Exercise description: In the listing below, a line holding "力发展天然气工程；加快发展新" and a line holding "就是在做系统设计的时候先考虑" mark the range. Retype both exactly, with all lines between them.

The records:
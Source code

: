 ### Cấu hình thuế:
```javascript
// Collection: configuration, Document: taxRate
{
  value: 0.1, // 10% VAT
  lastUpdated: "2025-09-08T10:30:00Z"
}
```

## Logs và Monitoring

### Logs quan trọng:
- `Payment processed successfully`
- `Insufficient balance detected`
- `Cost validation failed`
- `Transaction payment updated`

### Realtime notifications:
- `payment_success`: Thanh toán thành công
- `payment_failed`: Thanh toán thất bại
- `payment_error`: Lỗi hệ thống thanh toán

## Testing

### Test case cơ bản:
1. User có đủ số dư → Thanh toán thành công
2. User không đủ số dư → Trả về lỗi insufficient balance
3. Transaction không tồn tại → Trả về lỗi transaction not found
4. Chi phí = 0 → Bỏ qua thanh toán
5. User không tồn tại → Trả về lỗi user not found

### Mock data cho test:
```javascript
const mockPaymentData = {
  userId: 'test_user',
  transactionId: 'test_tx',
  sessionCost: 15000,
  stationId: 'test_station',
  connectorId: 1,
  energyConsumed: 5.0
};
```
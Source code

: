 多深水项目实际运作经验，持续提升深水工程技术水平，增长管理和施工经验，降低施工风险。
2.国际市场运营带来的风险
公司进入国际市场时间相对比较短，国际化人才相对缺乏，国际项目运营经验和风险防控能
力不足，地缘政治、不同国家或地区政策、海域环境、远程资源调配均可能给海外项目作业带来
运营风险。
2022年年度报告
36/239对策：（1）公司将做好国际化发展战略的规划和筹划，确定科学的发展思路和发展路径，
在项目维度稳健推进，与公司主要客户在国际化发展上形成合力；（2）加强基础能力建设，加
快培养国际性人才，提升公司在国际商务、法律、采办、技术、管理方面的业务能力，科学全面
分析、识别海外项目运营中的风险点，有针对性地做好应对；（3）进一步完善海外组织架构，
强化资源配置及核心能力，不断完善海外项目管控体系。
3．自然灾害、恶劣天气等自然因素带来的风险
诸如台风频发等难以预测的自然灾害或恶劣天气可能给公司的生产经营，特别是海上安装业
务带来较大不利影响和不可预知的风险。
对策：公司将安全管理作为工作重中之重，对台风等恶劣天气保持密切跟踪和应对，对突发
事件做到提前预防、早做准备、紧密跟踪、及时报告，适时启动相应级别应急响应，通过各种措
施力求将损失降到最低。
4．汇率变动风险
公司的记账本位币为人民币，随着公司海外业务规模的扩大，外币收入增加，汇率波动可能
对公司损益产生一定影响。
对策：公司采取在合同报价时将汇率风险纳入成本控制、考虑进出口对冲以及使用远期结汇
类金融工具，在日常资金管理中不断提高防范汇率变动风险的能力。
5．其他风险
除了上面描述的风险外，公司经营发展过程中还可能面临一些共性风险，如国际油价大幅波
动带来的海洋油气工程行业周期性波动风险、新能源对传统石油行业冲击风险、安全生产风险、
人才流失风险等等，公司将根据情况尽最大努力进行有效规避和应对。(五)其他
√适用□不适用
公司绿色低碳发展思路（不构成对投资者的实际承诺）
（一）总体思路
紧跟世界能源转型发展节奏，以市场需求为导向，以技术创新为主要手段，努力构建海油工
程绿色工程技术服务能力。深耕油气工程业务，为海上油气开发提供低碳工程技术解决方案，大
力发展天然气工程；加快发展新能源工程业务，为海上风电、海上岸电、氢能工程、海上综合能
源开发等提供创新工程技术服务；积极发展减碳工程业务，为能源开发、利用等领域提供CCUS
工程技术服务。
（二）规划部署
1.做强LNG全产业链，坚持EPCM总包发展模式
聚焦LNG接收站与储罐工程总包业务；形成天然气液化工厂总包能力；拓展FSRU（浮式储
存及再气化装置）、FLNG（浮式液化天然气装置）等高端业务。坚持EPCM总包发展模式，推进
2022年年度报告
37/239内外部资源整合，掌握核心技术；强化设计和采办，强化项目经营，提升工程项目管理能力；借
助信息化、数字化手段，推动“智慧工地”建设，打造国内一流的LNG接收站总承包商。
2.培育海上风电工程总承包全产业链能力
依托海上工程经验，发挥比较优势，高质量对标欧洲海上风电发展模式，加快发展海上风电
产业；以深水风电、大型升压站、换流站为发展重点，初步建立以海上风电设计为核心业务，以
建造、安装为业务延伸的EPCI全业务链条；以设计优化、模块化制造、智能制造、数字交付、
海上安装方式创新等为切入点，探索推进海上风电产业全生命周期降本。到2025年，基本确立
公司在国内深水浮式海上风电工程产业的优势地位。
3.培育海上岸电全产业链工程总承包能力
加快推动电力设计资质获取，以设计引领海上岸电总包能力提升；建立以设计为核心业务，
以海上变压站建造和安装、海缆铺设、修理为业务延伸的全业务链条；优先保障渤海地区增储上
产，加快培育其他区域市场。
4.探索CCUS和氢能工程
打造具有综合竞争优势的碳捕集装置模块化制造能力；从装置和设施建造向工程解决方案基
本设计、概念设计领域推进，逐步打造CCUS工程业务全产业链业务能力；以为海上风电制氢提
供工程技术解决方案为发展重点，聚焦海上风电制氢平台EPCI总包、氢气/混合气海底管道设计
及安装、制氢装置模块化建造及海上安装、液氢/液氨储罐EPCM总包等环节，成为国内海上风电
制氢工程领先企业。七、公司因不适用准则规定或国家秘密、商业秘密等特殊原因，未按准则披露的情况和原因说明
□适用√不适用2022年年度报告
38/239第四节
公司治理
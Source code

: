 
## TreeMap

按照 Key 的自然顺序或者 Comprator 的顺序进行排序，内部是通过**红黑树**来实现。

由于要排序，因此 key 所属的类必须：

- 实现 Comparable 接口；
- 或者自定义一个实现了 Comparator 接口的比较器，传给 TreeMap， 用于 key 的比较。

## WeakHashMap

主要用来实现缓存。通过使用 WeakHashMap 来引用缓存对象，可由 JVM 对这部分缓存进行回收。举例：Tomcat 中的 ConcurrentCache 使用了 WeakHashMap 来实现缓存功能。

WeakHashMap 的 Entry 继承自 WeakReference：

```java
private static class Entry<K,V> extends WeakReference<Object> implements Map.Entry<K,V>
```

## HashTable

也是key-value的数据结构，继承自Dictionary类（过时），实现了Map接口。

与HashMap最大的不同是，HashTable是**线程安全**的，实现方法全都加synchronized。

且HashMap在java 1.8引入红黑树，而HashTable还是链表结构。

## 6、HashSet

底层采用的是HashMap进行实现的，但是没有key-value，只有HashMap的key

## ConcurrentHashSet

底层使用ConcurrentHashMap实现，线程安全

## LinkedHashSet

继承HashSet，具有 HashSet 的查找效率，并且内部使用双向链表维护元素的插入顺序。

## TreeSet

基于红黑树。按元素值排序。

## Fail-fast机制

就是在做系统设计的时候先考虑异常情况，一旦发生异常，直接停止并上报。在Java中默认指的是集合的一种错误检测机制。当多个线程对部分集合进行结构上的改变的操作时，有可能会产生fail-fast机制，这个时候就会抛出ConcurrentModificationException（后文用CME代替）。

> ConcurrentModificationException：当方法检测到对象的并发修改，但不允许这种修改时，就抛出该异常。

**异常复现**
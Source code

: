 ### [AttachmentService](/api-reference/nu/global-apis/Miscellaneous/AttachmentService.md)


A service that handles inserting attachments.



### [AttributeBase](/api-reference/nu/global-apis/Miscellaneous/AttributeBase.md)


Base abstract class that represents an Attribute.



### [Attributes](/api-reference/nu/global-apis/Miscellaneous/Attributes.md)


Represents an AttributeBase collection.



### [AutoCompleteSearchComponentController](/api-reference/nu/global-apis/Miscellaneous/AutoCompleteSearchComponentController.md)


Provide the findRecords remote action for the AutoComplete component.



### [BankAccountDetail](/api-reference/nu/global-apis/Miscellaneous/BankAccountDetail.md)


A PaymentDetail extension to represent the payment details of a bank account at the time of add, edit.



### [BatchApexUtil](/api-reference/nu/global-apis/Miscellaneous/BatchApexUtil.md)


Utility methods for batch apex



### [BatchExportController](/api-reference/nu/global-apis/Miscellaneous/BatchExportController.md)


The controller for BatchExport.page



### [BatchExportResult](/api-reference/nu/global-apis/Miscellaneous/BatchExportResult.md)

Your response:
力发展天然气工程；加快发展新能源工程业务，为海上风电、海上岸电、氢能工程、海上综合能
源开发等提供创新工程技术服务；积极发展减碳工程业务，为能源开发、利用等领域提供CCUS
工程技术服务。
（二）规划部署
1.做强LNG全产业链，坚持EPCM总包发展模式
聚焦LNG接收站与储罐工程总包业务；形成天然气液化工厂总包能力；拓展FSRU（浮式储
存及再气化装置）、FLNG（浮式液化天然气装置）等高端业务。坚持EPCM总包发展模式，推进
2022年年度报告
37/239内外部资源整合，掌握核心技术；强化设计和采办，强化项目经营，提升工程项目管理能力；借
助信息化、数字化手段，推动“智慧工地”建设，打造国内一流的LNG接收站总承包商。
2.培育海上风电工程总承包全产业链能力
依托海上工程经验，发挥比较优势，高质量对标欧洲海上风电发展模式，加快发展海上风电
产业；以深水风电、大型升压站、换流站为发展重点，初步建立以海上风电设计为核心业务，以
建造、安装为业务延伸的EPCI全业务链条；以设计优化、模块化制造、智能制造、数字交付、
海上安装方式创新等为切入点，探索推进海上风电产业全生命周期降本。到2025年，基本确立
公司在国内深水浮式海上风电工程产业的优势地位。
3.培育海上岸电全产业链工程总承包能力
加快推动电力设计资质获取，以设计引领海上岸电总包能力提升；建立以设计为核心业务，
以海上变压站建造和安装、海缆铺设、修理为业务延伸的全业务链条；优先保障渤海地区增储上
产，加快培育其他区域市场。
4.探索CCUS和氢能工程
打造具有综合竞争优势的碳捕集装置模块化制造能力；从装置和设施建造向工程解决方案基
本设计、概念设计领域推进，逐步打造CCUS工程业务全产业链业务能力；以为海上风电制氢提
供工程技术解决方案为发展重点，聚焦海上风电制氢平台EPCI总包、氢气/混合气海底管道设计
及安装、制氢装置模块化建造及海上安装、液氢/液氨储罐EPCM总包等环节，成为国内海上风电
制氢工程领先企业。七、公司因不适用准则规定或国家秘密、商业秘密等特殊原因，未按准则披露的情况和原因说明
□适用√不适用2022年年度报告
38/239第四节
公司治理
Source code

: 
## TreeMap

按照 Key 的自然顺序或者 Comprator 的顺序进行排序，内部是通过**红黑树**来实现。

由于要排序，因此 key 所属的类必须：

- 实现 Comparable 接口；
- 或者自定义一个实现了 Comparator 接口的比较器，传给 TreeMap， 用于 key 的比较。

## WeakHashMap

主要用来实现缓存。通过使用 WeakHashMap 来引用缓存对象，可由 JVM 对这部分缓存进行回收。举例：Tomcat 中的 ConcurrentCache 使用了 WeakHashMap 来实现缓存功能。

WeakHashMap 的 Entry 继承自 WeakReference：

```java
private static class Entry<K,V> extends WeakReference<Object> implements Map.Entry<K,V>
```

## HashTable

也是key-value的数据结构，继承自Dictionary类（过时），实现了Map接口。

与HashMap最大的不同是，HashTable是**线程安全**的，实现方法全都加synchronized。

且HashMap在java 1.8引入红黑树，而HashTable还是链表结构。

## 6、HashSet

底层采用的是HashMap进行实现的，但是没有key-value，只有HashMap的key

## ConcurrentHashSet

底层使用ConcurrentHashMap实现，线程安全

## LinkedHashSet

继承HashSet，具有 HashSet 的查找效率，并且内部使用双向链表维护元素的插入顺序。

## TreeSet

基于红黑树。按元素值排序。

## Fail-fast机制

就是在做系统设计的时候先考虑异常情况，一旦发生异常，直接停止并上报。在Java中默认指的是集合的一种错误检测机制。当多个线程对部分集合进行结构上的改变的操作时，有可能会产生fail-fast机制，这个时候就会抛出ConcurrentModificationException（后文用CME代替）。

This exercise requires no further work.